▶ **Records provided**
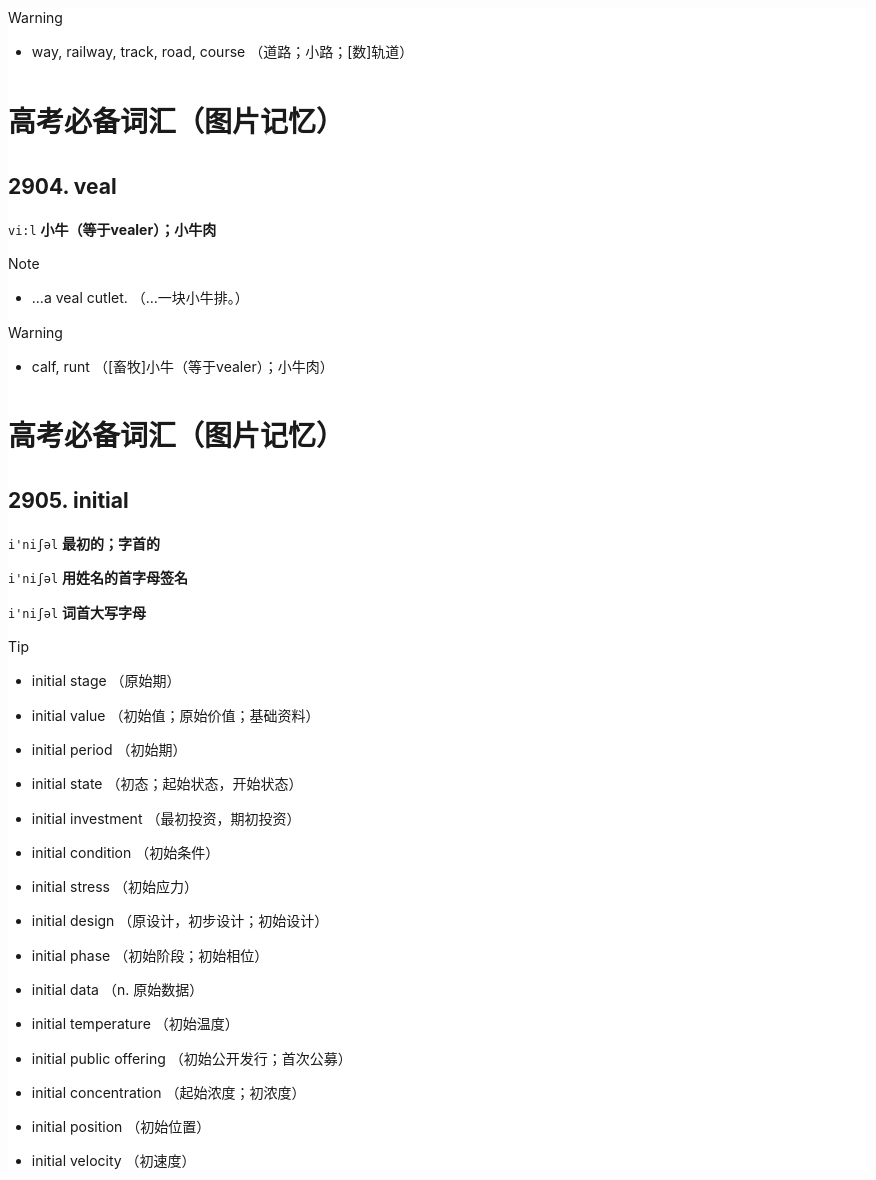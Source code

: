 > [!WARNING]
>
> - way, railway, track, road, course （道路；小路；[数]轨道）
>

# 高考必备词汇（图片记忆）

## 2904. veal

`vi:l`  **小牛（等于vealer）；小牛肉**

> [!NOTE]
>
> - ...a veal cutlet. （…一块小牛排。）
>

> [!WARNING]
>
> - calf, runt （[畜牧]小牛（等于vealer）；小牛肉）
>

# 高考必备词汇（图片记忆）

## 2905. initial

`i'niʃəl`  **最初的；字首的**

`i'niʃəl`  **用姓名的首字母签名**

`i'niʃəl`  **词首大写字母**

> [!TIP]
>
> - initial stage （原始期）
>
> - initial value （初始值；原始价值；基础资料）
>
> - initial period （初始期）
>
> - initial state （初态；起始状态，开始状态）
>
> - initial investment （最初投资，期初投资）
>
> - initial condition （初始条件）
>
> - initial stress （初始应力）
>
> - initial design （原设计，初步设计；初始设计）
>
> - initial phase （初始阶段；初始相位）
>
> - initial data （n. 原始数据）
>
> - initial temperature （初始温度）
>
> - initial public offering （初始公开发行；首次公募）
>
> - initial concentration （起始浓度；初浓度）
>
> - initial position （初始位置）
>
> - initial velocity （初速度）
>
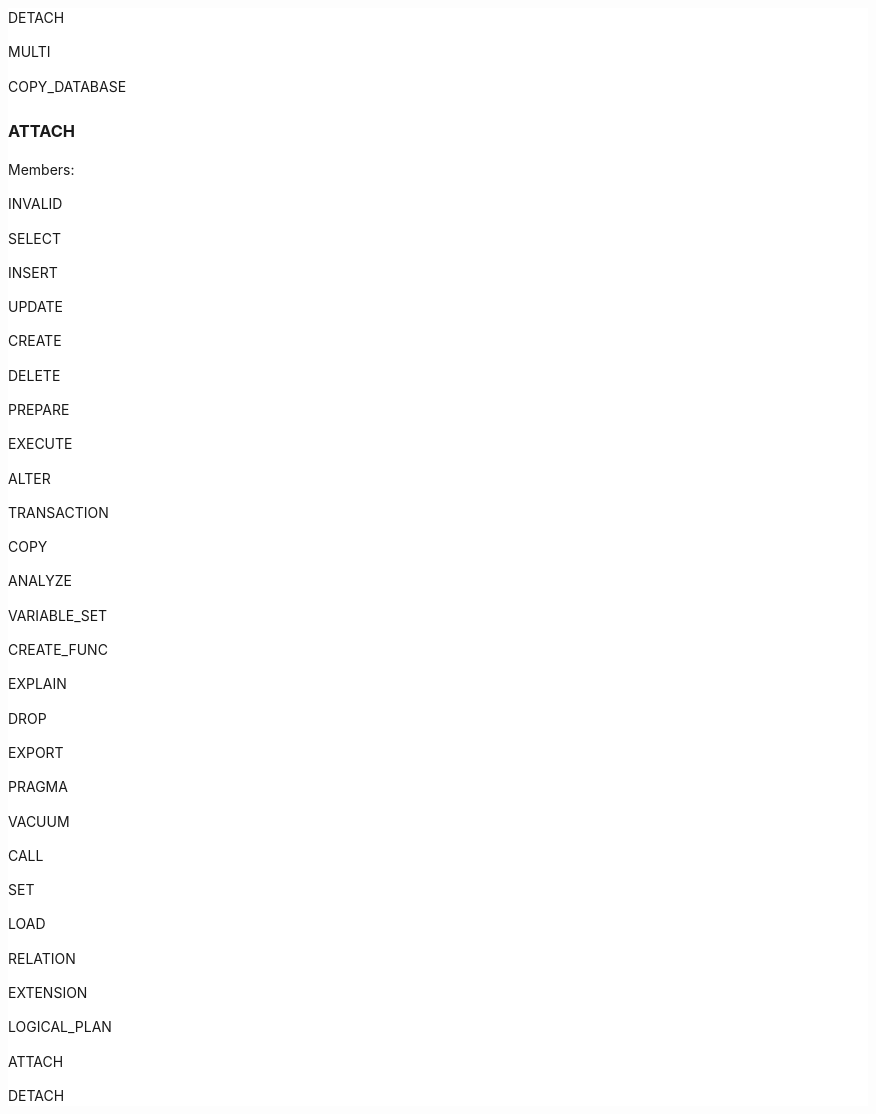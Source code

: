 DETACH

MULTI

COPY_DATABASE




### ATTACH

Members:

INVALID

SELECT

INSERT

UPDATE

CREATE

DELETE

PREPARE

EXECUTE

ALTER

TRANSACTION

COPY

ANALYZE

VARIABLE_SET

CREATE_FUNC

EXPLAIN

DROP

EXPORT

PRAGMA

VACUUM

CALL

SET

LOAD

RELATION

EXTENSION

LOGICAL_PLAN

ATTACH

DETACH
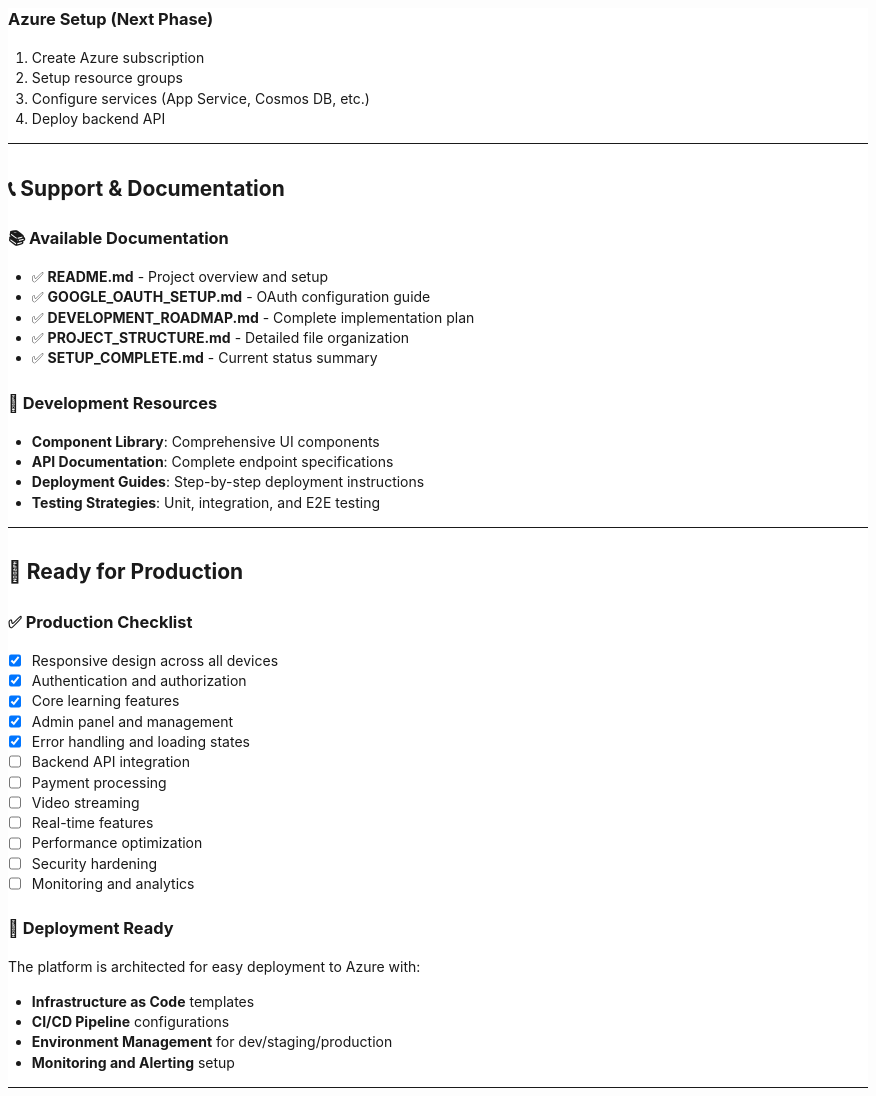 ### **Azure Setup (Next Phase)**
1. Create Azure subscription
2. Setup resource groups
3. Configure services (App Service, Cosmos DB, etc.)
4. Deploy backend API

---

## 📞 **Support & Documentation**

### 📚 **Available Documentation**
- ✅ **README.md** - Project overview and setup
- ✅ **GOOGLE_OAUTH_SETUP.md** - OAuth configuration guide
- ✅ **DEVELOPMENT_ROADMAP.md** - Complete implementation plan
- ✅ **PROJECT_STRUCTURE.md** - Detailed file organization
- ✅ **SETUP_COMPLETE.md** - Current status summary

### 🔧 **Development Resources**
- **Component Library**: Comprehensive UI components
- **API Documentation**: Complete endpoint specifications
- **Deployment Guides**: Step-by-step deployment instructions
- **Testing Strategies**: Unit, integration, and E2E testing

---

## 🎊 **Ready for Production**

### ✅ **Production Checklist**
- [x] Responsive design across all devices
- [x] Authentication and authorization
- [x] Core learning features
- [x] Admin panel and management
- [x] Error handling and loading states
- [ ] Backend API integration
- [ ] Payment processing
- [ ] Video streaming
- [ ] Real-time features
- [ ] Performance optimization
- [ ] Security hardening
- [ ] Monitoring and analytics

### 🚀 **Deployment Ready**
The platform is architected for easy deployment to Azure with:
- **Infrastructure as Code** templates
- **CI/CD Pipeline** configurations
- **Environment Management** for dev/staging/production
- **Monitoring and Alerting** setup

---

▶ **What this task involves**
Count the lines above that include the word "等于vealer". Reply with that number alone.

▶ **Response below**
2